Robin and Jamie’s mother stand up against that violence. Robin’s credentials and authority and relationship with Matt is enough to call him off, but Jamie’s mother has to physically embrace Jamie to keep him from hurting himself. Eventually, he returns the hug. In a show about details instead of events, that’s huge.
Everything else can probably be summed up as strange bedfellows, two disparate characters meeting, mostly to the good. Jude’s visit to GJ actually brings out some compassion. Not in the advice, although it’s comforting: “You’re not going to experience this death of yours. He will.” She prescribes heroin instead of morphine. “In nature, there is no death, just a reshuffling of atoms.” No, what’s most moving is that GJ volunteers comfort instead of waiting for Jude to ask her questions. She reaches out, interacts, gets down on this earthly plane with the rest of the women in Paradise. Later, Jude meets Johnno and could not be more uncomfortable with her daughter’s social arrangements. She warns Robin to cut ties, and Robin acquiesces. Maybe it’s superstition, maybe it’s lingering GJ, or maybe it’s Robin suggesting that Johnno signaled the rapists in the truck that night, but suddenly Johnno doesn’t seem like such a good match. Lucy Lawless’ Caroline Platt, widow of the realtor in the boating accident, meets Robin and offers Bob’s computer if it will help her investigation. The final surprise encounter is the ending. Jamie ransacks his house, kayaks across the lake, dumps his garbage bags on the ground, and makes bird calls. Suddenly, Tui rushes out, rips open a bag, and starts eating. Presumably he’s been helping her the whole time, but it’s not completely clear. He doesn’t say anything when he sees her, and she doesn’t acknowledge him at all. It’s such a manufactured cliffhanger I wonder if it’s even noticeable in marathon form.
- As Johnno evicts Sarge from his trailer park, one female neighbor applauds.
- There’s never an official explanation for why Al reinstates Robin, but the editing suggests it’s because a journalist is making him look bad?
- It might be nothing, but part of the reason “Episode Five” feels blank is that men keep changing the subject. While Robin doggedly pursues the subjects of Tui and April and demands Johnno finish his story, the journalist gets distracted by the cafe and Al pivots to Robin’s lack of furniture.
- Maybe the accusation is ridiculous on its face, but the fact that Johnno refuses to say that he didn’t signal the truck is troubling. On the other hand, no amount of magical jump cuts can redeem such a fake-seeming fight.

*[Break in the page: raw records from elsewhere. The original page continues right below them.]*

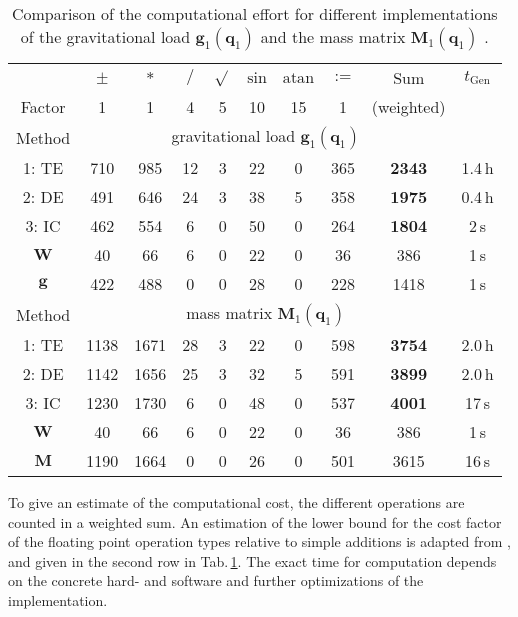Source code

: \documentclass{svproc}
\newcommand{\bm}[1]{\boldsymbol{#1}}
\begin{document}
\begin{table}[tb]
    \caption{Comparison of the computational effort for different implementations of the gravitational load $\bm{g}_1(\bm{q}_1)$ and the mass matrix $\bm{M}_1(\bm{q}_1)$ .}
    \label{tab:computation}
    \centering
    \setlength\tabcolsep{3pt}
    \small
    \begin{tabular}[t]{|c|c|c|c|c|c|c|c|c|c|}
        \hline
         & $\pm$ & $*$ & $/$ & $\sqrt{}$ & $\mathrm{sin}$ & $\mathrm{atan}$ & $:=$ & Sum & $t_{\mathrm{Gen}}$ \\
        Factor & 1 & 1 & 4 & 5 & 10 & 15 & 1 & (weighted) & \\
        \hline
        Method & \multicolumn{8}{c}{gravitational load $\bm{g}_1(\bm{q}_1)$} &  \\
        \hline
        \rowcolor{Gray}
        1: TE  & 710 & 985 & 12 & 3 & 22 & 0 & 365 & \textbf{2343} & 1.4\,h \\
        \rowcolor{Gray}
        2: DE & 491 & 646 & 24 & 3 & 38 & 5 & 358 & \textbf{1975} & 0.4\,h \\
        \rowcolor{Gray}
        3: IC & 462 & 554 & 6 & 0 & 50 & 0 & 264 & \textbf{1804} & 2\,s \\
        $\bm{W}$ & 40 & 66 & 6 & 0 & 22 & 0 & 36 & 386 & 1\,s \\
        $\bm{g}$ & 422 & 488 & 0 & 0 & 28 & 0 & 228 & 1418 & 1\,s \\
        \hline
        Method & \multicolumn{8}{c}{mass matrix $\bm{M}_1(\bm{q}_1)$} & \\
        \hline
        \rowcolor{Gray}
        1: TE  & 1138 & 1671 & 28 & 3 & 22 & 0 & 598 & \textbf{3754} & 2.0\,h \\
        \rowcolor{Gray}
        2: DE & 1142 & 1656 & 25 & 3 & 32 & 5 & 591 & \textbf{3899} & 2.0\,h \\
        \rowcolor{Gray}
        3: IC & 1230 & 1730 & 6 & 0 & 48 & 0 & 537 & \textbf{4001} & 17\,s \\
        $\bm{W}$ & 40 & 66 & 6 & 0 & 22 & 0 & 36 & 386 & 1\,s \\
        $\bm{M}$ & 1190 & 1664 & 0 & 0 & 26 & 0 & 501 & 3615 & 16\,s \\
        \hline
    \end{tabular}
    \vspace{-0.5cm}
\end{table}
%

To give an estimate of the computational cost, the different operations are counted in a weighted sum. An estimation of the lower bound for the cost factor of the floating point  operation types relative to simple additions is adapted from \cite{Atkinson2014}, \cite{Hindriksen2012} and given in the second row in Tab.\,\ref{tab:computation}.
The exact time for computation depends on the concrete hard- and software and further optimizations of the implementation.
\end{document}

- An act of violence that isn’t motivated by domination: The peeping tom who slashes Johnno.
- A great scene follows, and not just because Johnno is reduced to a mere towel. Johnno sits naked in a shipping container, restrained out of necessity (he needs medical attention), surrounded by women talking frankly about sex and implicitly about his sexuality.
- When Jamie is arrested, he has a bottle of roofies on him. Yikes.